◆ **Exercise goal**: State the number of lines that hold "fCharge" in the records below, with no other words.

◆ **Dataset**:

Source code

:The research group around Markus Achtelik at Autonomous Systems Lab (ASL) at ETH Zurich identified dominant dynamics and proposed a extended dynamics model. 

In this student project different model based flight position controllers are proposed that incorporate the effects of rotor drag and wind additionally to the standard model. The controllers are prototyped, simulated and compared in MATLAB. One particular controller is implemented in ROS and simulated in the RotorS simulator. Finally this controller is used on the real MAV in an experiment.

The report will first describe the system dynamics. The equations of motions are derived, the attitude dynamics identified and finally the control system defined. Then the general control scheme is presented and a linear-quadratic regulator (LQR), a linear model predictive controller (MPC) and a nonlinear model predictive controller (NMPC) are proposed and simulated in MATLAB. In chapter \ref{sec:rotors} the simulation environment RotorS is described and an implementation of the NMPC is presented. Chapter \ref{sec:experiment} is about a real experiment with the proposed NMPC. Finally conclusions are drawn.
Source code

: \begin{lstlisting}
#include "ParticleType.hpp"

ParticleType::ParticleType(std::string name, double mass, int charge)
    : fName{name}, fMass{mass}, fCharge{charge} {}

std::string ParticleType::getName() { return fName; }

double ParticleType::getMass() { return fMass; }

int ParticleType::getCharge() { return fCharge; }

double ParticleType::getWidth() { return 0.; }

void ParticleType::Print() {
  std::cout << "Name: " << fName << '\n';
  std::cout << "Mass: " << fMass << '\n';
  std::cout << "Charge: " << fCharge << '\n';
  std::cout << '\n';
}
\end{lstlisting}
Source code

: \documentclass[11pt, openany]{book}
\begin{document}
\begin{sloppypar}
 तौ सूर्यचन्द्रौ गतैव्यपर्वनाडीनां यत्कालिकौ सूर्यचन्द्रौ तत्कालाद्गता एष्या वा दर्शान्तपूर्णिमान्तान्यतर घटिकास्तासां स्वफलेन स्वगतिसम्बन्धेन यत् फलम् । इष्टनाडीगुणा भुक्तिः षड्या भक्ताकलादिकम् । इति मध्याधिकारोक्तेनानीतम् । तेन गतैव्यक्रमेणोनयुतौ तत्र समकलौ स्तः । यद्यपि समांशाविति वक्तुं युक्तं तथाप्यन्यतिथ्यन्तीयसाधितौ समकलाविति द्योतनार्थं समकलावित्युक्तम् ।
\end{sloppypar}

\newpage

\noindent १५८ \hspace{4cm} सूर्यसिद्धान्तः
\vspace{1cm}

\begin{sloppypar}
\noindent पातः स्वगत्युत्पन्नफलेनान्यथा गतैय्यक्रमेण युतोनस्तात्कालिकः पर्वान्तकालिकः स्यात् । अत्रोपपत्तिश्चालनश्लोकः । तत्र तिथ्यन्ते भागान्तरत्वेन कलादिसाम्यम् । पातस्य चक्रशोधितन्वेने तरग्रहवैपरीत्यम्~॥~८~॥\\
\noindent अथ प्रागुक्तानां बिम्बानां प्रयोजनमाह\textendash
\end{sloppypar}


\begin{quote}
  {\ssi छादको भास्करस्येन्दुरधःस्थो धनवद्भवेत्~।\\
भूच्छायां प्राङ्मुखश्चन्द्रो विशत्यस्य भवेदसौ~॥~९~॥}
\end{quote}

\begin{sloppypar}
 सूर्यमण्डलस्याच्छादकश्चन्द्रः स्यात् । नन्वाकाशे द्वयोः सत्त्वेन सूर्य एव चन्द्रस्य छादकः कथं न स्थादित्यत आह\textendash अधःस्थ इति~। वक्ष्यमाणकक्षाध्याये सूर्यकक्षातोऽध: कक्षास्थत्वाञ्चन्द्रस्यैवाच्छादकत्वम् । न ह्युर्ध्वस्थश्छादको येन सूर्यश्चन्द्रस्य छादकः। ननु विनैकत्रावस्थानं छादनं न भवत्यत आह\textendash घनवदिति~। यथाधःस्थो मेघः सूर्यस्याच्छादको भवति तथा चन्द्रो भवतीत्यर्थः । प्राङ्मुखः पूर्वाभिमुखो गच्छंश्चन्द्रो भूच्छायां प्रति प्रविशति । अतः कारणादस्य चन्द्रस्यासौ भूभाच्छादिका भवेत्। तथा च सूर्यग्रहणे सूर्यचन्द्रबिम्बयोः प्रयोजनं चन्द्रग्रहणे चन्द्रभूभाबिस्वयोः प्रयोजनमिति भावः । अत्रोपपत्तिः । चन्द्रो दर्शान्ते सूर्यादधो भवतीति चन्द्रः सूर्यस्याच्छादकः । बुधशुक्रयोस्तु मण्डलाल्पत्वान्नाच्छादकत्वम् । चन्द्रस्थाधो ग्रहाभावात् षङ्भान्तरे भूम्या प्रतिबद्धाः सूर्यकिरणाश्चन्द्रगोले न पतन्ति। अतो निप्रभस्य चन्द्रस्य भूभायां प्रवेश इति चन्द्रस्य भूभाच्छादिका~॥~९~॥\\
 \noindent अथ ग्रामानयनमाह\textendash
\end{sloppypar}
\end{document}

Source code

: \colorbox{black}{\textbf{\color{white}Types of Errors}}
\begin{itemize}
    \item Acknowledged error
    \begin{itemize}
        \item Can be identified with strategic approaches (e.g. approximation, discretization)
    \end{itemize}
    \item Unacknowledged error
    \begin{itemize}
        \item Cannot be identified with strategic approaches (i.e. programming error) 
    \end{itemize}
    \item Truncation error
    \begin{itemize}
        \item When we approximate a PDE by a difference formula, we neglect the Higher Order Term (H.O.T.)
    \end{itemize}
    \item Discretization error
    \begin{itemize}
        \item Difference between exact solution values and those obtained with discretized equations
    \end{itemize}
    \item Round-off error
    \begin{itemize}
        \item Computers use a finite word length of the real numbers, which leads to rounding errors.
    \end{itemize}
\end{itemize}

◆ **Finished exercise**: 3